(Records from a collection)
+++++

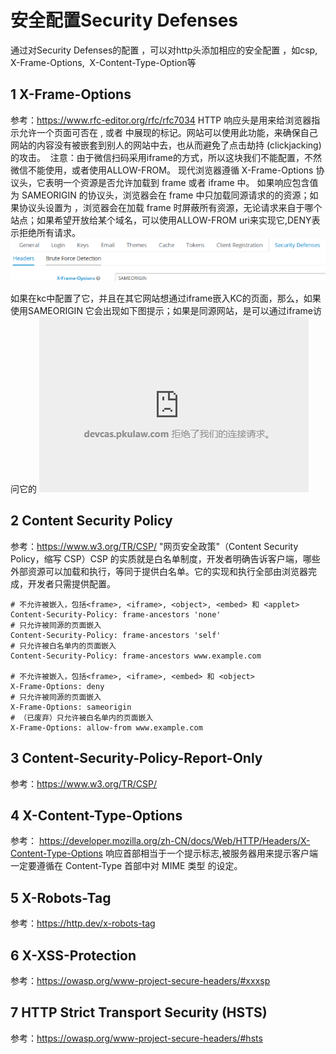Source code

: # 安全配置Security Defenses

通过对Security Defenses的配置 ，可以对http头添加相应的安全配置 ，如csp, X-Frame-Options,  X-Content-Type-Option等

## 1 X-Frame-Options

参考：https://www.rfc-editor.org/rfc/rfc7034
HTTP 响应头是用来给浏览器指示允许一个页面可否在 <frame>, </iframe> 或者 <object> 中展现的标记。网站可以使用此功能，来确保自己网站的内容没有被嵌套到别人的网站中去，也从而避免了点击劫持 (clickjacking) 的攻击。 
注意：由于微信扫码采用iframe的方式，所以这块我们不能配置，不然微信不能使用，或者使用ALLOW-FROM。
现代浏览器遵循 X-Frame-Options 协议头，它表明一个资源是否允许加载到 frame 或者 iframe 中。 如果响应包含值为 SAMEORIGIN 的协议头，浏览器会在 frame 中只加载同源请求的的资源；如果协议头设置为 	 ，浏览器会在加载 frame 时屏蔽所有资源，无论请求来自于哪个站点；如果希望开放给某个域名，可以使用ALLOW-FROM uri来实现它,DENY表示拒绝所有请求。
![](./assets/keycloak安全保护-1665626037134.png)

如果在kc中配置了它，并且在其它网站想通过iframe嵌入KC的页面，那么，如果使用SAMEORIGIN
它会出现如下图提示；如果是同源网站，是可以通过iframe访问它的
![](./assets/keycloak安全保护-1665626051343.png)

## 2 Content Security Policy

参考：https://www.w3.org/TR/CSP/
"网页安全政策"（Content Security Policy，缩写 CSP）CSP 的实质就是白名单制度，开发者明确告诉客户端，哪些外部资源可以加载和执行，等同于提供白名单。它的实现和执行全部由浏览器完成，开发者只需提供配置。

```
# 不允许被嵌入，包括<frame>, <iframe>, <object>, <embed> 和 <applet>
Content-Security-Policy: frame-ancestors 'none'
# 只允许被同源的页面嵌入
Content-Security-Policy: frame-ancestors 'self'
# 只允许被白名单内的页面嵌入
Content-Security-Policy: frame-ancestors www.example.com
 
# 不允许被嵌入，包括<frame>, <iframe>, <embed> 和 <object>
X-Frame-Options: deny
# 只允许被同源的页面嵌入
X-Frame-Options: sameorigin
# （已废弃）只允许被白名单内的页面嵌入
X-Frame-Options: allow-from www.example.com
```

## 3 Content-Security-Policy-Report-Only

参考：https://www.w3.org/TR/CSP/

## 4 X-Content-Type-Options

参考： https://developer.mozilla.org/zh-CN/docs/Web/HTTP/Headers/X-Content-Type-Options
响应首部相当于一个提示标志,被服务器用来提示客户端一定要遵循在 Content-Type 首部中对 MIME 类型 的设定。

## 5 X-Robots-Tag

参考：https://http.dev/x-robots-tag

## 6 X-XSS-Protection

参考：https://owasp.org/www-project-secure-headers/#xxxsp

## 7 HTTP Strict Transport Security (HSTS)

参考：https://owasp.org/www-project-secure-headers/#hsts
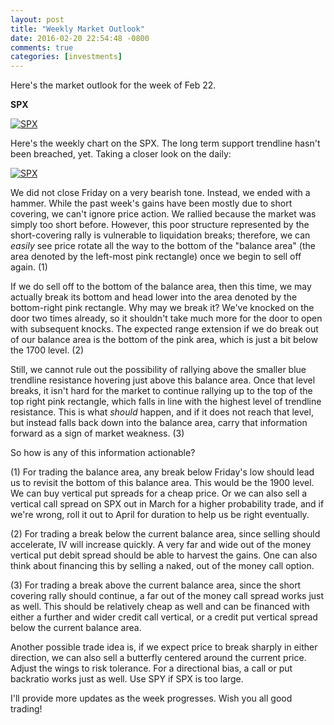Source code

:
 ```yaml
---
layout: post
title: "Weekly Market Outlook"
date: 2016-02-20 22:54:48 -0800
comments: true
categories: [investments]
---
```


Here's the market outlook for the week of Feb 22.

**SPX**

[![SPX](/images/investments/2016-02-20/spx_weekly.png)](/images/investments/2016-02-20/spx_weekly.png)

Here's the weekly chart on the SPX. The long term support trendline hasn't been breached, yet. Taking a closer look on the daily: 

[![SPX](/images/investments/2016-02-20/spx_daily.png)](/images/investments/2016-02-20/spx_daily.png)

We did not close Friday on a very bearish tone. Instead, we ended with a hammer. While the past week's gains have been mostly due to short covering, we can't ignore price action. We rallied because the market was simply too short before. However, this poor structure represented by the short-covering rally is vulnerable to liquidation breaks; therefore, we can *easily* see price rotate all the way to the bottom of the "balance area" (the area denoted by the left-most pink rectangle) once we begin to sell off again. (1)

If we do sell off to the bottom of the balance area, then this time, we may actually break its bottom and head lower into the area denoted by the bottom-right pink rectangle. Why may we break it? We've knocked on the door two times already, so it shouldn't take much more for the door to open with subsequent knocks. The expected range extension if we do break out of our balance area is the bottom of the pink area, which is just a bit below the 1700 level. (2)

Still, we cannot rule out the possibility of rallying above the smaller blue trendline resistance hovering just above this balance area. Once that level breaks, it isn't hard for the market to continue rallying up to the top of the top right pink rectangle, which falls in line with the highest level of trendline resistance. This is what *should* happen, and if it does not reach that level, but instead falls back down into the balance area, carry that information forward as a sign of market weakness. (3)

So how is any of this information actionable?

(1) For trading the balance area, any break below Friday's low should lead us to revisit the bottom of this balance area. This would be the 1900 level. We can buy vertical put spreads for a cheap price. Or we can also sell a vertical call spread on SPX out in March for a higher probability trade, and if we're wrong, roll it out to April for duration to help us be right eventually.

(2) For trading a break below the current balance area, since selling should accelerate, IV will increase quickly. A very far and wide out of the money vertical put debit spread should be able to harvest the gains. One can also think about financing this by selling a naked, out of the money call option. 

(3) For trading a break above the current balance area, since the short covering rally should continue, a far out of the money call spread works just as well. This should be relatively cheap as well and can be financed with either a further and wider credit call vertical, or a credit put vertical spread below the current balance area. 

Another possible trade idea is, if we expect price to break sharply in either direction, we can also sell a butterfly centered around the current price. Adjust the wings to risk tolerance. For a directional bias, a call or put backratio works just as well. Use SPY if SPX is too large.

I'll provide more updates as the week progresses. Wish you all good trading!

+++++

● **Your goal**: Which lines above hold the word "secure"? Copy each of them.

● **Output for this exercise**:
参考：https://owasp.org/www-project-secure-headers/#xxxsp
参考：https://owasp.org/www-project-secure-headers/#hsts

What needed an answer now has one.